E il rapporto con la committenza come si delinea nel concepire un progetto?
«Si ha la responsabilità di far emergere quello che è nel dna del marchio. La sua eredità. Con Giuseppe Zampieri e Giuseppe Sirica abbiamo lavorato a stretto contatto con la signora Giovanna Furlanetto, (presidente e proprietaria del gruppo Furla, ndr). In questo caso ci sono borse disposte su una serie di mensole, qui la nostra creatività è stata applicata alla decorazione. Il cliente ci ha chiesto di enfatizzare l’elemento dell’arco, con le sue connotazioni classiche, un tema emerso nell’interessante discussione con il committente».

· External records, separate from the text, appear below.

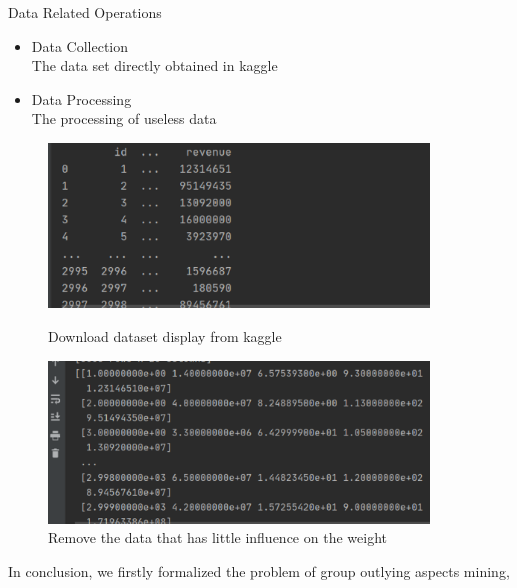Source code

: \documentclass[
 size=14pt,
 paper=smartboard,  %
 mode=present, 		%
 display=slides, 	%
 style=tuliplab,  	%
 pauseslide,
 fleqn,leqno]{powerdot}
\begin{document}




\begin{slide}[toc=,bm=]{ Data Related Operations}
\begin{itemize}
\item Data Collection
\\The data set directly obtained in kaggle    
\item 
Data Processing
\\The processing of useless data

\end{itemize}
\begin{figure}[htbp]
  \centering
  \begin{minipage}[t]{0.48\textwidth}
    \centering
    \includegraphics[width=0.9\textwidth]{logos/4.eps}
    \vspace{-1.4em}
    \caption{Download dataset display from kaggle}
  \end{minipage}
  \begin{minipage}[t]{0.48\textwidth}
    \centering
    \includegraphics[width=0.9\textwidth]{logos/5.eps}
    \vspace{-1.4em}
    \caption{Remove the data that has little influence on the weight}
  \end{minipage}
\end{figure}
\begin{note}
In conclusion,
we firstly formalized the problem of
group outlying aspects mining,


\end{note}
\end{slide}
\end{document}
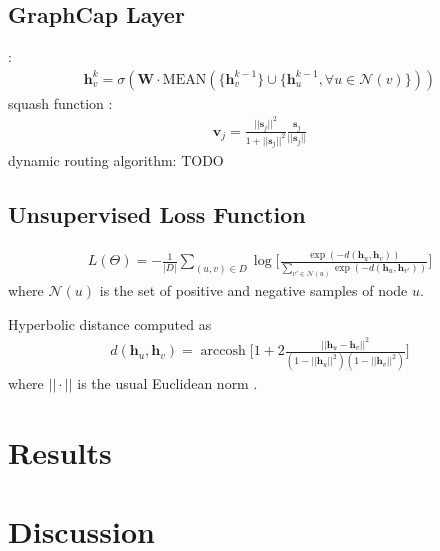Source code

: \documentclass{IEEEtran}
\DeclareMathOperator{\arccosh}{arccosh}
{\tiny }
\begin{document}
	\subsection{GraphCap Layer}
	\cite{hamilton2017inductive}:
	\begin{align*}
	\textbf{h}^k_v = \sigma(\textbf{W}\cdot \mathrm{MEAN}(\{\textbf{h}^{k-1}_v\}\cup\{\textbf{h}^{k-1}_u, \forall u\in \mathcal{N}(v)\}))
	\end{align*}
	squash function \cite{sabour2017dynamic}:
	\begin{align*}
	\textbf{v}_j = \frac{||\textbf{s}_j||^2}{1 + ||\textbf{s}_j||^2}
	\frac{\textbf{s}_j}{||\textbf{s}_j||}
	\end{align*}
	dynamic routing algorithm: \cite{sabour2017dynamic}
	TODO
	\subsection{Unsupervised Loss Function}
	\begin{align*}
	L(\Theta) = -\frac{1}{|D|} \sum_{(u, v) \in D} \log \bigg[\frac{\exp(-d(\textbf{h}_u, \textbf{h}_v))}{\sum_{v' \in \mathcal{N}(u)} \exp(-d(\textbf{h}_u, \textbf{h}_{v'}))} \bigg]
	\end{align*}
	where $\mathcal{N}(u)$ is the set of positive and negative samples of node $u$. 
	
	Hyperbolic distance computed as 
	\begin{align*}
	d(\textbf{h}_u, \textbf{h}_v) = \arccosh \bigg[1 + 2\frac{||\textbf{h}_u -\textbf{h}_v||^2}{(1 - ||\textbf{h}_u||^2)(1-||\textbf{h}_v||^2)}\bigg]
	\end{align*}
	where $||\cdot||$ is the usual Euclidean norm \cite{nickel2017poincar}.
	
	\section{Results}
	
	\section{Discussion}
	
	
	
	
	
\end{document}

Nella pratica di Chipperfield mantenere la dimensione culturale dell’architettura è fattore sostanziale. La cultura d’impresa fa altrettanto distinguendosi anche per un successo legato ai valori propri di una stessa azienda, in primis l’etica. «Noi cerchiamo sempre di essere responsabili in termini di progettazione, di bilanciare le esigenze del committente, e quelle del pubblico. Tutti loro, in fondo, sono nostri clienti. Se si disegna un edificio in una città lo si progetta anche per tutti coloro che ci passano accanto. Siamo in un periodo storico in cui le nostre responsabilità diventano sempre più complesse. Non possiamo ignorare le conseguenze del riscaldamento globale, dell’uso delle risorse, dell’inquinamento e delle diseguaglianze sociali, tutti fattori insostenibili».

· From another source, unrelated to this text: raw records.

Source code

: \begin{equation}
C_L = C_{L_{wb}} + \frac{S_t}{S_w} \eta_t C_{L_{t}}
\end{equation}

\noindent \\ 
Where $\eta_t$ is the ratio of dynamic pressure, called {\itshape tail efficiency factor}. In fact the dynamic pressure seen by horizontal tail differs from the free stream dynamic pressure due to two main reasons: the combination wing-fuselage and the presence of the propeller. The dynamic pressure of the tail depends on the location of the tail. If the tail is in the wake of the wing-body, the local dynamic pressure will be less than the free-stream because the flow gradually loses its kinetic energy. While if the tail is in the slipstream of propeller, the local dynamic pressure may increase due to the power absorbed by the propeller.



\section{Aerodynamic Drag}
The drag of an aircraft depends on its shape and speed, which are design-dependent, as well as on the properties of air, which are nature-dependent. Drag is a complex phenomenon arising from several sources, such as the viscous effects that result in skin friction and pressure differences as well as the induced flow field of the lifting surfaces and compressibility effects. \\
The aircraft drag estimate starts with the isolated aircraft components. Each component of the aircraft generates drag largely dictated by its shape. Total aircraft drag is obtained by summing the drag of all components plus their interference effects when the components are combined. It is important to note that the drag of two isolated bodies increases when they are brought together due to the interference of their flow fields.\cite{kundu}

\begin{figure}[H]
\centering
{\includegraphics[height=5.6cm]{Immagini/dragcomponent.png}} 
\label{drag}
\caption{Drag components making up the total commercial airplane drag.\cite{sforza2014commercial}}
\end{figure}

Chipperfield afferma di non avere innati talenti creativi al pari di qualcuno come Renzo Piano, Frank Gehry o Álvaro Siza sentendosi in tal senso un po’ a bit of a fake, un po’ un falso, ma sicuramente la sua è solo modestia, essendo stato insignito nel 2013 del Praemium Imperiale. In una delle sue più recenti opere, il West Bund Museum di Shanghai, ha usato vetro riciclato traslucido per ottenere un’estetica iridescente.

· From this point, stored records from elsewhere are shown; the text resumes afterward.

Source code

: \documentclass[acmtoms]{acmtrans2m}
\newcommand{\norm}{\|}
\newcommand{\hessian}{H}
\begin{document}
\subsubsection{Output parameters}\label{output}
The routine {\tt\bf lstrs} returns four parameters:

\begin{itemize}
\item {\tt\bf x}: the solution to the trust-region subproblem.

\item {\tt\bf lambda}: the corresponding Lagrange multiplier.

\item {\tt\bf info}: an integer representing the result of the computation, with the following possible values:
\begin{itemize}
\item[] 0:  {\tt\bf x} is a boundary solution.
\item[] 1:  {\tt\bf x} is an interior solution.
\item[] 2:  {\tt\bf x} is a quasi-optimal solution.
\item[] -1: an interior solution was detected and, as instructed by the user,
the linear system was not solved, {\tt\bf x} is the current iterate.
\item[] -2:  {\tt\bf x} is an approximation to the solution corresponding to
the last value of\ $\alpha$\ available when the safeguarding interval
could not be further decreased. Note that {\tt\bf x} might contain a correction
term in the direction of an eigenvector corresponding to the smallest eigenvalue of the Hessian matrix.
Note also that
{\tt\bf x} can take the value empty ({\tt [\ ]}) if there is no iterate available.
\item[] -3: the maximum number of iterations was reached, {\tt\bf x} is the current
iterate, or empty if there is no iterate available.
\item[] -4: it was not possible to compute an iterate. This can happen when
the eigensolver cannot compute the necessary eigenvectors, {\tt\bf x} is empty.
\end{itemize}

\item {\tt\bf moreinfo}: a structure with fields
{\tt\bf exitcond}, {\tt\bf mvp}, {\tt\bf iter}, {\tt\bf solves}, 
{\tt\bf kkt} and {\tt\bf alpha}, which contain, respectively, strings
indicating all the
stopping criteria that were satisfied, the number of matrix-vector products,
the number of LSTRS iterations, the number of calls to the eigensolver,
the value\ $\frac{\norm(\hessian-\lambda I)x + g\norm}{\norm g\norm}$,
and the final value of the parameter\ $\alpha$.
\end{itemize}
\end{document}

Non si dovrebbero riutilizzare sempre più materiali in architettura?
«Sì, ma dovremmo anche riciclare gli edifici anziché distruggerli. Il problema è che il mercato immobiliare chiede costantemente nuove costruzioni, l’economia spinge in quella direzione. A volte è molto difficile persuadere gli investitori a spendere denaro in modo più sostenibile, rinnovando e recuperando gli edifici».
Causa Covid-19 ci troviamo in piena crisi globale, in un complesso cambio di prospettiva, che coinvolge anche i modelli di consumo.
«Questo periodo, per chi non è stato colpito personalmente dalla tragedia, è stata una lezione di vita e un’occasione di più profonda riflessione. Forse abbiamo compreso l’artificialità di molte nostre abitudini. Sono abbastanza vecchio da ricordare quando non volavamo così tanto e ovunque e comunque. Non tutti andavano in vacanza a Miami, non tutti avevano più televisori a colori, più auto, non si facevano acquisti tutti i giorni. Il consumismo come intrattenimento è un’invenzione degli ultimi trent’ anni. Abbiamo compreso che, dal punto di vista ambientale, questo è un disastro, ma abbiamo il coraggio di rimettere in questione la nostra economia? Certamente non dobbiamo smettere di comprare, più che altro è una questione di misura, di come possiamo agire d’ora in avanti in modo più responsabile. Il problema grave è che ci saranno molte persone che soffriranno dal punto di vista economico, quindi dobbiamo trovare soluzioni per affrontare i problemi in modo equilibrato».
Chipperfield ha trascorso parte del lockdown in Galizia, Spagna, dove lavora ad interessanti progetti. «La comunità galiziana non è condizionata da eccessivo consumismo, non ha troppe fantasie o illusioni di vivere un’altra vita e questa è una lezione che dobbiamo imparare a livello globale. Credo si debbano reindirizzare le ambizioni generali della società. Non credo si possano risolvere i nostri problemi attuali adottando uno stile di vita individuale alternativo. Piuttosto che scappare da qualcosa, perché non riconsiderare i valori fondamentali della società nel suo insieme, e agire per cambiarli?».